Aubry et Hollande se disputent Delors. Oui mais pourquoi ?

Philippe Cohen - Marianne | Lundi 15 Août 2011 à 05:01

 

Pour riposter à la réunion avec des économistes convoquée par François Hollande, Martine Aubry a invité son père Jacques Delors à une cellule de veille de la crise. La danse du ventre autour de l'héritage Delors ne semble pas un signe de bonne santé politique à Philippe Cohen.

 


Qui est le véritable héritier de la maison Delors ? Sa fille Martine, qui, après avoir souhaité marquer sa différence avec un père hésitant à se porter candidat en 1995, souhaite désormais bénéficier de son aura supposée en l'invitant à participer à la cellule de crise (1) qu'elle a convoquée pour la fin du mois ? Ou bien son rival François Hollande qui ne manque jamais une occasion de rappeler qu'il fut le président des Clubs Témoins, principal réseau de Jacques Delors dans les années 1990 ?
 
Qu'importe. Cet empressement à engranger cette filiation politique montre surtout à quel point les deux prétendants semblent mécomprendre la nature de la crise et le contexte politique dans lequel se situe leur campagne. Première remarque, le nom de Jacques Delors n'évoque pas grand chose aux moins de trente cinq ans si ce n'est quelques lignes dans leur livres d'histoire. Quant aux plus vieux, il faut qu'ils aient la mémoire courte ou une singulière mauvaise foi pour que le nom de Jacques Delors évoque quelque chose de glorieux.

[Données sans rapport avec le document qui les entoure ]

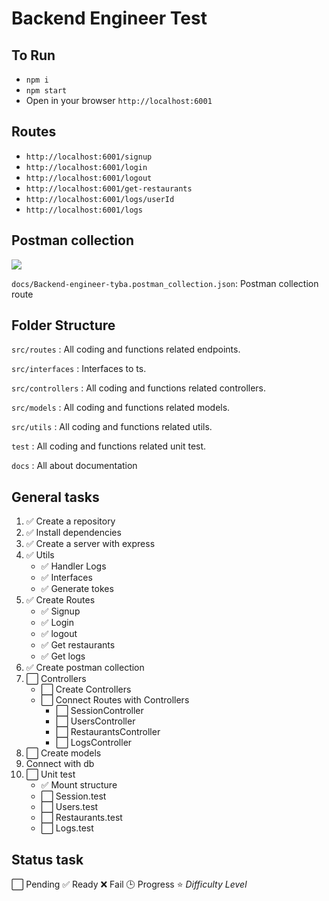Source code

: # Backend Engineer Test

## To Run
- ```npm i```
- ```npm start```
- Open in your browser ```http://localhost:6001```

## Routes

- ```http://localhost:6001/signup```
- ```http://localhost:6001/login```
- ```http://localhost:6001/logout```
- ```http://localhost:6001/get-restaurants```
- ```http://localhost:6001/logs/userId```
- ```http://localhost:6001/logs```


## Postman collection
![][1]

`docs/Backend-engineer-tyba.postman_collection.json`: Postman collection route
## Folder Structure
`src/routes` : All coding and functions related endpoints.

`src/interfaces` : Interfaces to ts.

`src/controllers` : All coding and functions related controllers.

`src/models` : All coding and functions related models.

`src/utils` : All coding and functions related utils.

`test` : All coding and functions related unit test.

`docs` : All about documentation

## **General** **tasks**
1. ✅ Create a repository
2. ✅ Install dependencies
3. ✅ Create a server with express
4. ✅ Utils 
    - ✅ Handler Logs
    - ✅ Interfaces
    - ✅ Generate tokes
6. ✅ Create Routes
    - ✅ Signup
    - ✅ Login
    - ✅ logout
    - ✅ Get restaurants
    - ✅ Get logs
8. ✅ Create postman collection
9. ⬜️ Controllers
    - ⬜️ Create Controllers
    - ⬜️ Connect Routes with Controllers
        * ⬜️ SessionController
        * ⬜️ UsersController
        * ⬜️ RestaurantsController
        * ⬜️ LogsController
10. ⬜️  Create models
11. Connect with db
12. ⬜️ Unit test
    - ✅ Mount structure
    - ⬜️ Session.test
    - ⬜️ Users.test
    - ⬜️ Restaurants.test
    - ⬜️ Logs.test

## __Status task__
⬜️ Pending
✅ Ready
❌ Fail
🕒 Progress
⭐️ _Difficulty Level_


[comment]: <> (Sources readme)
[1]:https://scontent-bog1-1.xx.fbcdn.net/v/t1.6435-1/107800951_3061159633962395_886217213345086584_n.png?stp=dst-png_p148x148&_nc_cat=101&ccb=1-5&_nc_sid=1eb0c7&_nc_eui2=AeGigQfDMoENaCpINbK8Z-gg18wthNFdaSXXzC2E0V1pJfDDqVooa7gG0mGZo3WR9YSCp80oz4jSGzeztvyp20kU&_nc_ohc=x8XYgestwLoAX9-SFJl&_nc_ht=scontent-bog1-1.xx&oh=00_AT-vxavQCU-hwDhH7BmSwum26GLPYe6F8ygYL55CzsJn3w&oe=626FA8D5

Les évènements récents ne viennent-ils pas de démontrer la fragilité de l'édifice européen, une monnaie sans état ni direction politique ? La crise de la dette publique n'est-elle pas, d'abord, celle de l'incapacité des dirigeants européens à faire accepter à leurs administrés qu'ils ont un destin commun qui les rend solidaires ? Le projet européen s'est brisé sur le concept germanique des PIG'S, (Portugal, Irlande, Grèce et Espagne) stigmatisation vulgaire de peuples supposés trop différents (voire « fainéants ») pour mériter la compassion des « winners » de l'Union que seraient les Allemands et les Hollandais.

N'oublions pas, d'ailleurs, que Jacques Delors a toujours été l'homme de toutes les compromissions avec l'Allemagne qu'il considérait, et ses épigones également, comme un modèle pour la France, sans prendre en compte les différences entre les deux pays, et notamment celle de la démographie qui oblige la France à une politique plus expansionniste (et à des dépenses publiques plus lourdes) pour donner du travail à ses jeunes.

Certes, sitôt rendu son tablier de la Commission européenne, Jacques Delors s'est livré à une critique sévère de l'Union européenne, comme s'il tenait absolument à démontrer que cela fonctionnait bien mieux sous son magistère. Une critique surtout ronchonne, et souvent confuse, à égale distance des fédéralistes, qui ont au moins une certaines cohérence, et des partisans d'une Europe des nations, qui en ont une autre.

Publié voici moins d'un mois, son texte Une vision  claire portait mal son titre tant son contenu refusait de trancher entre différents impératifs; la « ligne Delors » consiste à la fois à garantir les dépôts de particuliers (mais qui menace de les spolier ?), à léser les banques dont le métier est de prendre des risques (mais pas trop), à orienter les politiques économiques vers le retour à l'équilibre budgétaire (mais pas trop vite), et à confier au Fonds de stabilisation européen le soin de refinancer les états défaillants.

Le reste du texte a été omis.